*Task to carry out*.
All lines in the material with the string "guide" should be listed.

*Data listing*.
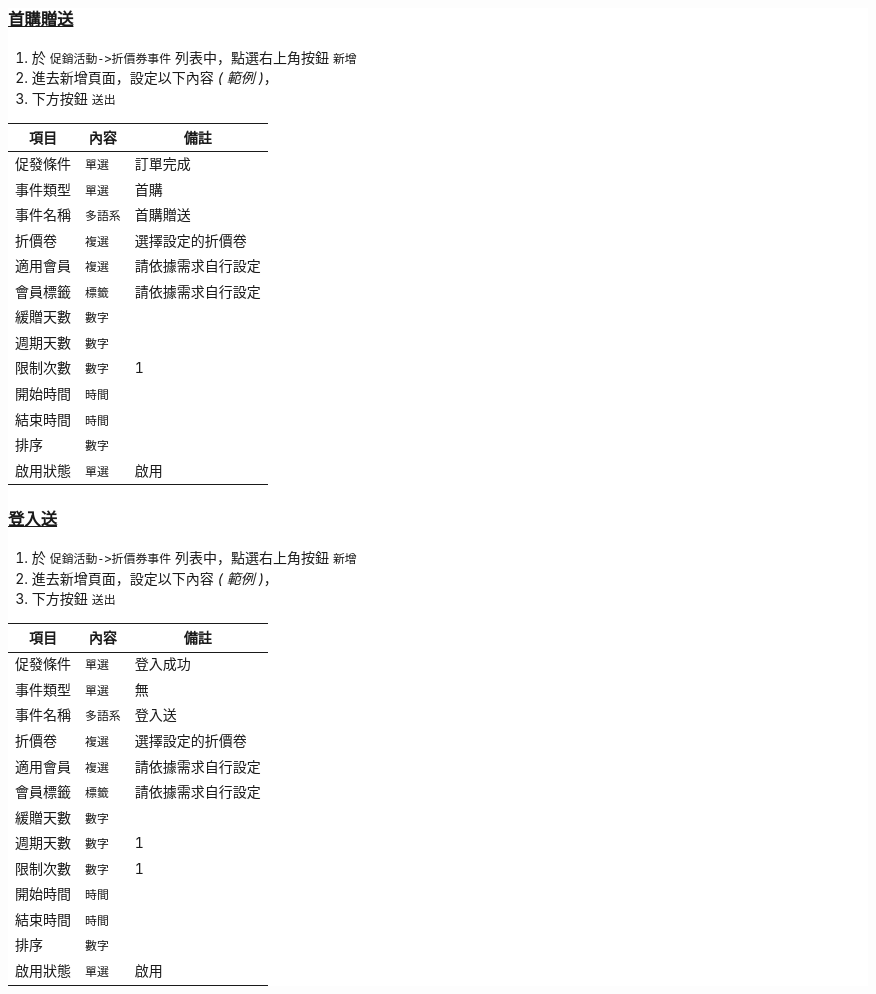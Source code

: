 ### [首購贈送](/guide/coupon-event#首購贈送)


1. 於 `促銷活動->折價券事件` 列表中，點選右上角按鈕 `新增`
2. 進去新增頁面，設定以下內容 _( 範例 )_，
3. 下方按鈕 `送出`

| 項目  | 內容 | 備註 |
|---|---|---|
|促發條件|`單選`|訂單完成|
|事件類型|`單選`|首購|
|事件名稱|`多語系`|首購贈送|
|折價卷|`複選`|選擇設定的折價卷|
|適用會員|`複選`|請依據需求自行設定|
|會員標籤|`標籤`|請依據需求自行設定|
|緩贈天數|`數字`||
|週期天數|`數字`||
|限制次數|`數字`|1|
|開始時間|`時間`||
|結束時間|`時間`||
|排序|`數字`||
|啟用狀態|`單選`|啟用|


### [登入送](/guide/coupon-event#登入送)


1. 於 `促銷活動->折價券事件` 列表中，點選右上角按鈕 `新增`
2. 進去新增頁面，設定以下內容 _( 範例 )_，
3. 下方按鈕 `送出`

| 項目  | 內容 | 備註 |
|---|---|---|
|促發條件|`單選`|登入成功|
|事件類型|`單選`|無|
|事件名稱|`多語系`|登入送|
|折價卷|`複選`|選擇設定的折價卷|
|適用會員|`複選`|請依據需求自行設定|
|會員標籤|`標籤`|請依據需求自行設定|
|緩贈天數|`數字`||
|週期天數|`數字`|1|
|限制次數|`數字`|1|
|開始時間|`時間`||
|結束時間|`時間`||
|排序|`數字`||
|啟用狀態|`單選`|啟用|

*Written response*.
: ### [首購贈送](/guide/coupon-event#首購贈送)
### [登入送](/guide/coupon-event#登入送)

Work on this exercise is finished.